BEGIN Input material
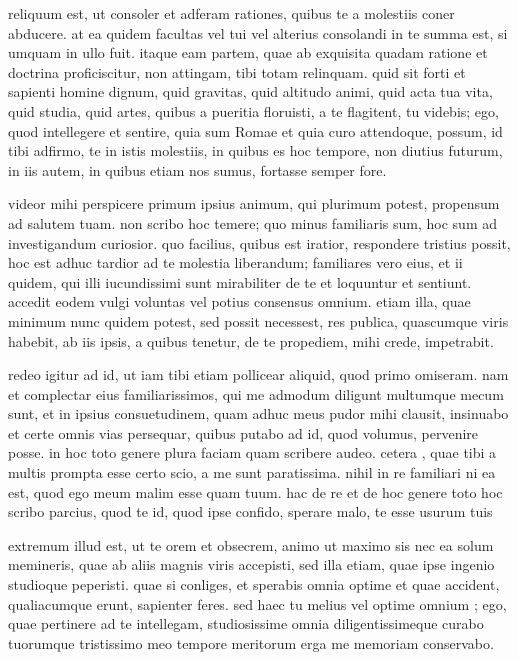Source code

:  reliquum est, ut consoler et adferam rationes, quibus te a molestiis coner abducere. at ea quidem facultas vel tui vel alterius consolandi in te summa est, si umquam in ullo fuit. itaque eam partem, quae ab exquisita quadam ratione et doctrina proficiscitur, non attingam, tibi totam relinquam. quid sit forti et sapienti homine dignum, quid gravitas, quid altitudo animi, quid acta tua vita, quid studia, quid artes, quibus a pueritia floruisti, a te flagitent, tu videbis; ego, quod intellegere et sentire, quia sum Romae et quia curo attendoque, possum, id tibi adfirmo, te in istis molestiis, in quibus es hoc tempore, non diutius futurum, in iis autem, in quibus etiam nos sumus, fortasse semper fore.

 videor mihi perspicere primum ipsius animum, qui plurimum potest, propensum ad salutem tuam. non scribo hoc temere; quo minus familiaris sum, hoc sum ad investigandum curiosior. quo facilius, quibus est iratior, respondere tristius possit, hoc est adhuc tardior ad te molestia liberandum; familiares vero eius, et ii quidem, qui illi iucundissimi sunt mirabiliter de te et loquuntur et sentiunt. accedit eodem vulgi voluntas vel potius consensus omnium. etiam illa, quae minimum nunc quidem potest, sed possit necessest, res publica, quascumque viris habebit, ab iis ipsis, a quibus tenetur, de te propediem, mihi crede, impetrabit.

 redeo igitur ad id, ut iam tibi etiam pollicear aliquid, quod primo omiseram. nam et complectar eius familiarissimos, qui me admodum diligunt multumque mecum sunt, et in ipsius consuetudinem, quam adhuc meus pudor mihi clausit, insinuabo et certe omnis vias persequar, quibus putabo ad id, quod volumus, pervenire posse. in hoc toto genere plura faciam quam scribere audeo. cetera , quae tibi a multis prompta esse certo scio, a me sunt paratissima. nihil in re familiari ni ea est, quod ego meum malim esse quam tuum. hac de re et de hoc genere toto hoc scribo parcius, quod te id, quod ipse confido, sperare malo, te esse usurum tuis

 extremum illud est, ut te orem et obsecrem, animo ut maximo sis nec ea solum memineris, quae ab aliis magnis viris accepisti, sed illa etiam, quae ipse ingenio studioque peperisti. quae si conliges, et sperabis omnia optime et quae accident, qualiacumque erunt, sapienter feres. sed haec tu melius vel optime omnium ; ego, quae pertinere ad te intellegam, studiosissime omnia diligentissimeque curabo tuorumque tristissimo meo tempore meritorum erga me memoriam conservabo.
END Input material
▶ _Work instructions_
Your job is to repeat every entry exactly, keeping all pictures out of the copy.

▶ _Exercise result_
Source code

:  reliquum est, ut consoler et adferam rationes, quibus te a molestiis coner abducere. at ea quidem facultas vel tui vel alterius consolandi in te summa est, si umquam in ullo fuit. itaque eam partem, quae ab exquisita quadam ratione et doctrina proficiscitur, non attingam, tibi totam relinquam. quid sit forti et sapienti homine dignum, quid gravitas, quid altitudo animi, quid acta tua vita, quid studia, quid artes, quibus a pueritia floruisti, a te flagitent, tu videbis; ego, quod intellegere et sentire, quia sum Romae et quia curo attendoque, possum, id tibi adfirmo, te in istis molestiis, in quibus es hoc tempore, non diutius futurum, in iis autem, in quibus etiam nos sumus, fortasse semper fore.

 videor mihi perspicere primum ipsius animum, qui plurimum potest, propensum ad salutem tuam. non scribo hoc temere; quo minus familiaris sum, hoc sum ad investigandum curiosior. quo facilius, quibus est iratior, respondere tristius possit, hoc est adhuc tardior ad te molestia liberandum; familiares vero eius, et ii quidem, qui illi iucundissimi sunt mirabiliter de te et loquuntur et sentiunt. accedit eodem vulgi voluntas vel potius consensus omnium. etiam illa, quae minimum nunc quidem potest, sed possit necessest, res publica, quascumque viris habebit, ab iis ipsis, a quibus tenetur, de te propediem, mihi crede, impetrabit.

 redeo igitur ad id, ut iam tibi etiam pollicear aliquid, quod primo omiseram. nam et complectar eius familiarissimos, qui me admodum diligunt multumque mecum sunt, et in ipsius consuetudinem, quam adhuc meus pudor mihi clausit, insinuabo et certe omnis vias persequar, quibus putabo ad id, quod volumus, pervenire posse. in hoc toto genere plura faciam quam scribere audeo. cetera , quae tibi a multis prompta esse certo scio, a me sunt paratissima. nihil in re familiari ni ea est, quod ego meum malim esse quam tuum. hac de re et de hoc genere toto hoc scribo parcius, quod te id, quod ipse confido, sperare malo, te esse usurum tuis

 extremum illud est, ut te orem et obsecrem, animo ut maximo sis nec ea solum memineris, quae ab aliis magnis viris accepisti, sed illa etiam, quae ipse ingenio studioque peperisti. quae si conliges, et sperabis omnia optime et quae accident, qualiacumque erunt, sapienter feres. sed haec tu melius vel optime omnium ; ego, quae pertinere ad te intellegam, studiosissime omnia diligentissimeque curabo tuorumque tristissimo meo tempore meritorum erga me memoriam conservabo.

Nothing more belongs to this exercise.